From the first line to the last, retype the data below exactly.

__Source records__.
----

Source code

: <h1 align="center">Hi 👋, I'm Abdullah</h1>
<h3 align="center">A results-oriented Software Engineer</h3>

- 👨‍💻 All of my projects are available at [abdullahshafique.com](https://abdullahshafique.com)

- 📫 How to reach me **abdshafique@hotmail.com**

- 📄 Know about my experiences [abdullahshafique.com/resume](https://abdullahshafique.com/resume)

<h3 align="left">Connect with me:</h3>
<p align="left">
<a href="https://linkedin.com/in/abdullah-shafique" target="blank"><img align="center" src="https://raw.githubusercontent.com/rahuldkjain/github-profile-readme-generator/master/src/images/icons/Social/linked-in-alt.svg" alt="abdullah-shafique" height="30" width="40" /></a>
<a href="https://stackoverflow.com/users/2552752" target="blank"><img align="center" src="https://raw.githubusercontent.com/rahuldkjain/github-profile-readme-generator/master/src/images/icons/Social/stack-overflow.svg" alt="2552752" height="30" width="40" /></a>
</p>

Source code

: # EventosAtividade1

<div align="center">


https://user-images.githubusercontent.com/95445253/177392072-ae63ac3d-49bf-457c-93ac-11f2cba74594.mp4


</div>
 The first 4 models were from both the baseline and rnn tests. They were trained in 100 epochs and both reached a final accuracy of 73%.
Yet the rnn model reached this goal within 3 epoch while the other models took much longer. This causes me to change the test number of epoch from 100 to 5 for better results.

----

__Solution below__.
Source code

: <h1 align="center">Hi 👋, I'm Abdullah</h1>
<h3 align="center">A results-oriented Software Engineer</h3>

- 👨‍💻 All of my projects are available at [abdullahshafique.com](https://abdullahshafique.com)

- 📫 How to reach me **abdshafique@hotmail.com**

- 📄 Know about my experiences [abdullahshafique.com/resume](https://abdullahshafique.com/resume)

<h3 align="left">Connect with me:</h3>
<p align="left">
<a href="https://linkedin.com/in/abdullah-shafique" target="blank"><img align="center" src="https://raw.githubusercontent.com/rahuldkjain/github-profile-readme-generator/master/src/images/icons/Social/linked-in-alt.svg" alt="abdullah-shafique" height="30" width="40" /></a>
<a href="https://stackoverflow.com/users/2552752" target="blank"><img align="center" src="https://raw.githubusercontent.com/rahuldkjain/github-profile-readme-generator/master/src/images/icons/Social/stack-overflow.svg" alt="2552752" height="30" width="40" /></a>
</p>

Source code

: # EventosAtividade1

<div align="center">


https://user-images.githubusercontent.com/95445253/177392072-ae63ac3d-49bf-457c-93ac-11f2cba74594.mp4


</div>
 The first 4 models were from both the baseline and rnn tests. They were trained in 100 epochs and both reached a final accuracy of 73%.
Yet the rnn model reached this goal within 3 epoch while the other models took much longer. This causes me to change the test number of epoch from 100 to 5 for better results.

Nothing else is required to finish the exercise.